A letter signed by 22 U.S. senators to the Department of Homeland Security asks the agency to preserve the Parole in Place program for family members of servicemen and women.(MichaelJung/Adobe Stock)
A letter signed by 22 U.S. senators to the Department of Homeland Security asks the agency to preserve the Parole in Place program for family members of servicemen and women.(MichaelJung/Adobe Stock)
July 12, 2019

SACRAMENTO, Calif. – Immigrants' rights groups say fear is spreading among people in the U.S. military who have undocumented family members, after word that a program that protects their families from deportation may be terminated.

The U.S. Customs and Immigration Service confirms that the "Parole in Place" program is under review, but says no decisions have been made.

Carlos Luna, a chapter president of Green Card Veterans, part of LULAC, the League of United Latin American Citizens Council 5310, says the ICE raids slated to start this weekend have many service members terrified.

"People will be more afraid to open their doors,” Luna warns. “The ones who are active-duty service, they fear going on base with their spouse to do shopping.

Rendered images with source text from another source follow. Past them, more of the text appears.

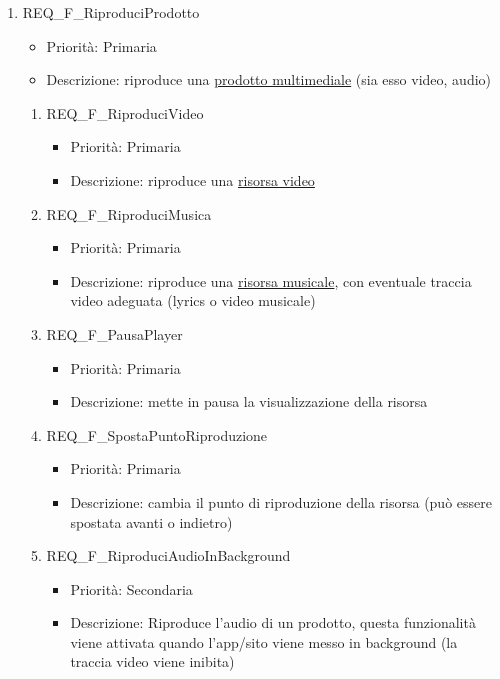 \begin{enumerate}
	\item REQ\_F\_RiproduciProdotto
		\begin{itemize}
		\item Priorità: Primaria	
		\item Descrizione: riproduce una \hyperlink{AnReqProdMult}{prodotto multimediale} (sia esso video, audio)
		\end{itemize}
    		\begin{enumerate}[label*=\arabic*.]      				
		\item REQ\_F\_RiproduciVideo
			\begin{itemize}
			\item Priorità: Primaria
			\item Descrizione: riproduce una \hyperlink{AnReqVideo}{risorsa video}
			\end{itemize}
		\item REQ\_F\_RiproduciMusica
			\begin{itemize}
			\item Priorità: Primaria
			\item Descrizione: riproduce una \hyperlink{AnReqMusicali}{risorsa musicale}, con eventuale traccia video adeguata (lyrics o video musicale)
			\end{itemize}
			
		\item REQ\_F\_PausaPlayer
			\begin{itemize}
			\item Priorità: Primaria
			\item Descrizione: mette in pausa la visualizzazione della risorsa
			\end{itemize}
			
		\item REQ\_F\_SpostaPuntoRiproduzione
			\begin{itemize}
			\item Priorità: Primaria
			\item Descrizione: cambia il punto di riproduzione della risorsa (può essere spostata avanti o indietro)
			\end{itemize}
		\item REQ\_F\_RiproduciAudioInBackground
			\begin{itemize}
			\item Priorità: Secondaria
			\item Descrizione: Riproduce l'audio di un prodotto, questa funzionalità viene attivata quando l'app/sito viene messo in background (la traccia video viene inibita)
			\end{itemize}		
		\end{enumerate}
		

\end{enumerate}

If they have childcare on base, they can't even do that. Our military bases are federal, so they will gladly hand over to ICE any military spouses that may come up on a background check as undocumented."

Sen. Kamala Harris, D-Calif., along with 22 of her colleagues sent a letter to the Department of Homeland Security urging the agency to keep the program intact, saying that ending it would tear families apart and be grossly unfair to those serving in the military.

A few weeks ago, President Donald Trump tweeted that ICE intends to deport millions of undocumented people in the coming months. Luna warns that the deportations that would follow termination of the Parole in Place program would hurt military readiness.

"Servicemembers cannot perform to the best of their ability if they're worried about ICE coming to take away their family,” says Luna. “It not only affects that one individual, it affects their entire unit."

There is no official estimate of how many people have applied for Parole in Place status, as the Department of Defense does not make that data public.